Puis après quelques secondes, C montre de la main un homme puis un second. Cris, applaudissements. Les deux désignés s’avancent, pendant que Charlotte fait mettre C à genoux. On les voit chacun d’un côté de ma compagne sortir leur sexe de leurs shorts. Ils sont déjà bien excités. Elle les suce avec application, un pénis dans la bouche, branlant l’autre la plupart du temps, alternant, léchant. Ils posent leurs grandes mains dans ses cheveux, l’encouragent.

On entend par moments les commentaires dégradants des autres hommes qui sont restés pour regarder. Puis au bout d’un long moment l’un d’entre eux lui jouit dans la bouche. Le second ne tarde pas à craquer se déchargeant sur le visage de C. Elle n’a rien dit. Ils se rhabillent. Charlotte jubile. « Merci Messieurs et merci C pour ce joli spectacle ! ».

La petite troupe repart, retourne vers le terrain de basket. MA se rapproche de C qui remet sa robe en place pendant que Charlotte lui essuie le visage avec un kleenex. « Tu as bien tout filmé MA ? » « Oui oui, tout y est… Un dernier mot les filles ? Pour M ? » Charlotte regarde droit vers l’objectif : « M ta petite soumise est parfaite. J’espère que tu as apprécié ce beau moment. Il faut parfois la pousser un peu mais tu as vu comme elle aime ça au final ? ».

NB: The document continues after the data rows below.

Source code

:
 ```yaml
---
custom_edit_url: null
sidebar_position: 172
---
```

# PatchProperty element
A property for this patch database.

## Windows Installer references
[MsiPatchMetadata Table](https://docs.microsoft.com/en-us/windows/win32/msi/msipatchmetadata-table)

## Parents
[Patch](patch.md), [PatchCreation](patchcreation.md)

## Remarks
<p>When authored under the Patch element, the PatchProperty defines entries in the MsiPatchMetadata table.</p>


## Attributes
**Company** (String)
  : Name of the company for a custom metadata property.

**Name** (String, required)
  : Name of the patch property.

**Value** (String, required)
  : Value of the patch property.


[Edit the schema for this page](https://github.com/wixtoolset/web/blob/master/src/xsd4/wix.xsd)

Puis MA se dirige vers C. Elle n’ose pas vraiment regarder directement la petite caméra mais elle finit par dire : « M, tu sais que je fais ça pour toi. J’espère que tu es fière de moi. Tu me manques, à tout à l’heure j’espère. ». La vidéo s’arrête là.
Pierre et moi relevons la tête, hébétés, abasourdis. Charlotte et MA nous regardent l’œil pétillant, visiblement contentes de l’effet que la vidéo semblent avoir eu sur nous. C nous ignore buvant son verre de coca en regardant les passants qui déambulent dans l’allée principale. Court silence. C’est Pierre qui le rompt. « Et bien après ce charmant moment je crois qu’il est temps de rentrer. M doit être sortie du boulot et après avoir vu ça dans son taxi elle doit être impatiente de nous voir. En route ! ».